Gabrielle ajoute: ‘’Lorsque les élèves me font des confidences assez grosses, je leur demande s’ils ou elles seraient à l’aise que j’en discute à la TES (technicien·ne d’éducation spécialisée) ou à m’accompagner dans un espace pour diminuer le stress avec des spécialistes que l’école a mis à leur disposition. Je tente de les rediriger rapidement vers les ressources qui leurs sont offertes tout en leur montrant que je suis là. Avoir une autre oreille plus qualifiée que moi ne peut que les aider!’’ 

Notre rôle en tant que filet de sécurité gravitant dans le quotidien des ados est de s’intéresser à leurs préoccupations et d’essayer d’ouvrir les discussions pour mieux comprendre ce qu’il se passe dans leurs têtes. Le fait de se sentir écoutés et compris incite plus facilement à se confier, permettant ainsi d’éviter l’accumulation d’émotions négatives ou de ruminations anxieuses. 

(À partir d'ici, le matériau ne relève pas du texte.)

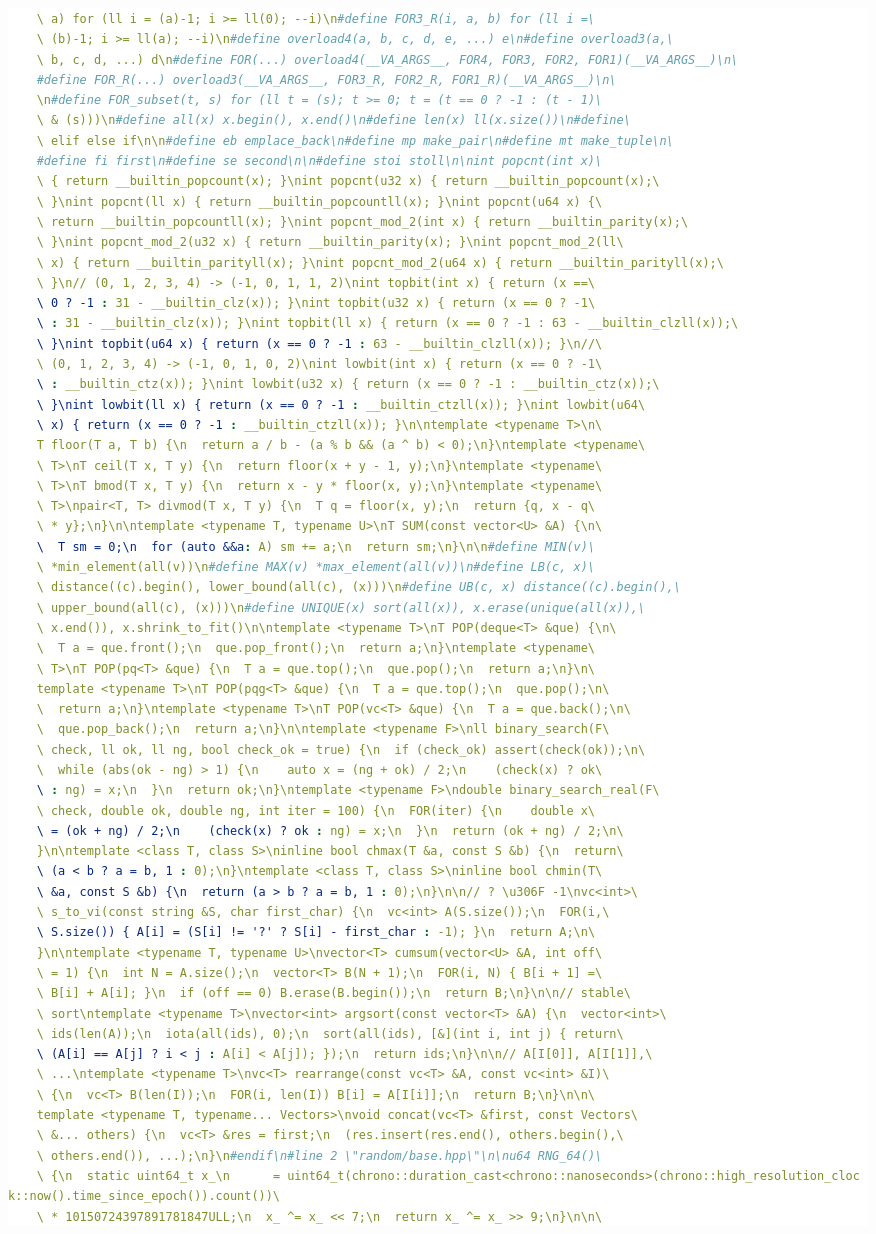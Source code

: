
 ```yaml
    \ a) for (ll i = (a)-1; i >= ll(0); --i)\n#define FOR3_R(i, a, b) for (ll i =\
    \ (b)-1; i >= ll(a); --i)\n#define overload4(a, b, c, d, e, ...) e\n#define overload3(a,\
    \ b, c, d, ...) d\n#define FOR(...) overload4(__VA_ARGS__, FOR4, FOR3, FOR2, FOR1)(__VA_ARGS__)\n\
    #define FOR_R(...) overload3(__VA_ARGS__, FOR3_R, FOR2_R, FOR1_R)(__VA_ARGS__)\n\
    \n#define FOR_subset(t, s) for (ll t = (s); t >= 0; t = (t == 0 ? -1 : (t - 1)\
    \ & (s)))\n#define all(x) x.begin(), x.end()\n#define len(x) ll(x.size())\n#define\
    \ elif else if\n\n#define eb emplace_back\n#define mp make_pair\n#define mt make_tuple\n\
    #define fi first\n#define se second\n\n#define stoi stoll\n\nint popcnt(int x)\
    \ { return __builtin_popcount(x); }\nint popcnt(u32 x) { return __builtin_popcount(x);\
    \ }\nint popcnt(ll x) { return __builtin_popcountll(x); }\nint popcnt(u64 x) {\
    \ return __builtin_popcountll(x); }\nint popcnt_mod_2(int x) { return __builtin_parity(x);\
    \ }\nint popcnt_mod_2(u32 x) { return __builtin_parity(x); }\nint popcnt_mod_2(ll\
    \ x) { return __builtin_parityll(x); }\nint popcnt_mod_2(u64 x) { return __builtin_parityll(x);\
    \ }\n// (0, 1, 2, 3, 4) -> (-1, 0, 1, 1, 2)\nint topbit(int x) { return (x ==\
    \ 0 ? -1 : 31 - __builtin_clz(x)); }\nint topbit(u32 x) { return (x == 0 ? -1\
    \ : 31 - __builtin_clz(x)); }\nint topbit(ll x) { return (x == 0 ? -1 : 63 - __builtin_clzll(x));\
    \ }\nint topbit(u64 x) { return (x == 0 ? -1 : 63 - __builtin_clzll(x)); }\n//\
    \ (0, 1, 2, 3, 4) -> (-1, 0, 1, 0, 2)\nint lowbit(int x) { return (x == 0 ? -1\
    \ : __builtin_ctz(x)); }\nint lowbit(u32 x) { return (x == 0 ? -1 : __builtin_ctz(x));\
    \ }\nint lowbit(ll x) { return (x == 0 ? -1 : __builtin_ctzll(x)); }\nint lowbit(u64\
    \ x) { return (x == 0 ? -1 : __builtin_ctzll(x)); }\n\ntemplate <typename T>\n\
    T floor(T a, T b) {\n  return a / b - (a % b && (a ^ b) < 0);\n}\ntemplate <typename\
    \ T>\nT ceil(T x, T y) {\n  return floor(x + y - 1, y);\n}\ntemplate <typename\
    \ T>\nT bmod(T x, T y) {\n  return x - y * floor(x, y);\n}\ntemplate <typename\
    \ T>\npair<T, T> divmod(T x, T y) {\n  T q = floor(x, y);\n  return {q, x - q\
    \ * y};\n}\n\ntemplate <typename T, typename U>\nT SUM(const vector<U> &A) {\n\
    \  T sm = 0;\n  for (auto &&a: A) sm += a;\n  return sm;\n}\n\n#define MIN(v)\
    \ *min_element(all(v))\n#define MAX(v) *max_element(all(v))\n#define LB(c, x)\
    \ distance((c).begin(), lower_bound(all(c), (x)))\n#define UB(c, x) distance((c).begin(),\
    \ upper_bound(all(c), (x)))\n#define UNIQUE(x) sort(all(x)), x.erase(unique(all(x)),\
    \ x.end()), x.shrink_to_fit()\n\ntemplate <typename T>\nT POP(deque<T> &que) {\n\
    \  T a = que.front();\n  que.pop_front();\n  return a;\n}\ntemplate <typename\
    \ T>\nT POP(pq<T> &que) {\n  T a = que.top();\n  que.pop();\n  return a;\n}\n\
    template <typename T>\nT POP(pqg<T> &que) {\n  T a = que.top();\n  que.pop();\n\
    \  return a;\n}\ntemplate <typename T>\nT POP(vc<T> &que) {\n  T a = que.back();\n\
    \  que.pop_back();\n  return a;\n}\n\ntemplate <typename F>\nll binary_search(F\
    \ check, ll ok, ll ng, bool check_ok = true) {\n  if (check_ok) assert(check(ok));\n\
    \  while (abs(ok - ng) > 1) {\n    auto x = (ng + ok) / 2;\n    (check(x) ? ok\
    \ : ng) = x;\n  }\n  return ok;\n}\ntemplate <typename F>\ndouble binary_search_real(F\
    \ check, double ok, double ng, int iter = 100) {\n  FOR(iter) {\n    double x\
    \ = (ok + ng) / 2;\n    (check(x) ? ok : ng) = x;\n  }\n  return (ok + ng) / 2;\n\
    }\n\ntemplate <class T, class S>\ninline bool chmax(T &a, const S &b) {\n  return\
    \ (a < b ? a = b, 1 : 0);\n}\ntemplate <class T, class S>\ninline bool chmin(T\
    \ &a, const S &b) {\n  return (a > b ? a = b, 1 : 0);\n}\n\n// ? \u306F -1\nvc<int>\
    \ s_to_vi(const string &S, char first_char) {\n  vc<int> A(S.size());\n  FOR(i,\
    \ S.size()) { A[i] = (S[i] != '?' ? S[i] - first_char : -1); }\n  return A;\n\
    }\n\ntemplate <typename T, typename U>\nvector<T> cumsum(vector<U> &A, int off\
    \ = 1) {\n  int N = A.size();\n  vector<T> B(N + 1);\n  FOR(i, N) { B[i + 1] =\
    \ B[i] + A[i]; }\n  if (off == 0) B.erase(B.begin());\n  return B;\n}\n\n// stable\
    \ sort\ntemplate <typename T>\nvector<int> argsort(const vector<T> &A) {\n  vector<int>\
    \ ids(len(A));\n  iota(all(ids), 0);\n  sort(all(ids), [&](int i, int j) { return\
    \ (A[i] == A[j] ? i < j : A[i] < A[j]); });\n  return ids;\n}\n\n// A[I[0]], A[I[1]],\
    \ ...\ntemplate <typename T>\nvc<T> rearrange(const vc<T> &A, const vc<int> &I)\
    \ {\n  vc<T> B(len(I));\n  FOR(i, len(I)) B[i] = A[I[i]];\n  return B;\n}\n\n\
    template <typename T, typename... Vectors>\nvoid concat(vc<T> &first, const Vectors\
    \ &... others) {\n  vc<T> &res = first;\n  (res.insert(res.end(), others.begin(),\
    \ others.end()), ...);\n}\n#endif\n#line 2 \"random/base.hpp\"\n\nu64 RNG_64()\
    \ {\n  static uint64_t x_\n      = uint64_t(chrono::duration_cast<chrono::nanoseconds>(chrono::high_resolution_clock::now().time_since_epoch()).count())\
    \ * 10150724397891781847ULL;\n  x_ ^= x_ << 7;\n  return x_ ^= x_ >> 9;\n}\n\n\
```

4 STRATÉGIES À METTRE EN PLACE EN CLASSE POUR SOUTENIR SES ÉLÈVES 

Parce que la persévérance et la réussite éducative sont des combats du quotidien, voici quelques gestes qui peuvent avoir un impact positif sur nos jeunes: 

 

1 – Adopter une posture ouverte et à l’écoute, et un discours bienveillant

Il est important de faire attention à nos verbalisations et généralisations auprès des jeunes.  

Voici quelques exemples de verbalisations à éviter, avec leurs formulations alternatives à privilégier : 

“Tu n’es jamais à tes affaires”, “Tu n’es jamais organisé·e”, “Tu ne vas jamais au bout des choses”, “Tu ne te relis jamais”, etc. 

“Je remarque que tu es moins motivé·e ces derniers temps”, “On dirait que c’est plus difficile pour toi”, “Qu’est-ce qu’on pourrait faire pour t’aider à t’organiser?”.  

Les ados sont capables seul·e·s d’entrer dans une spirale plus négative, ils ou elles ont besoin de se sentir en sécurité, de se faire valider dans leurs états inconfortables et finalement d’être accompagné avec des pistes de solutions tangibles afin d’affronter les défis et obstacles à surmonter. 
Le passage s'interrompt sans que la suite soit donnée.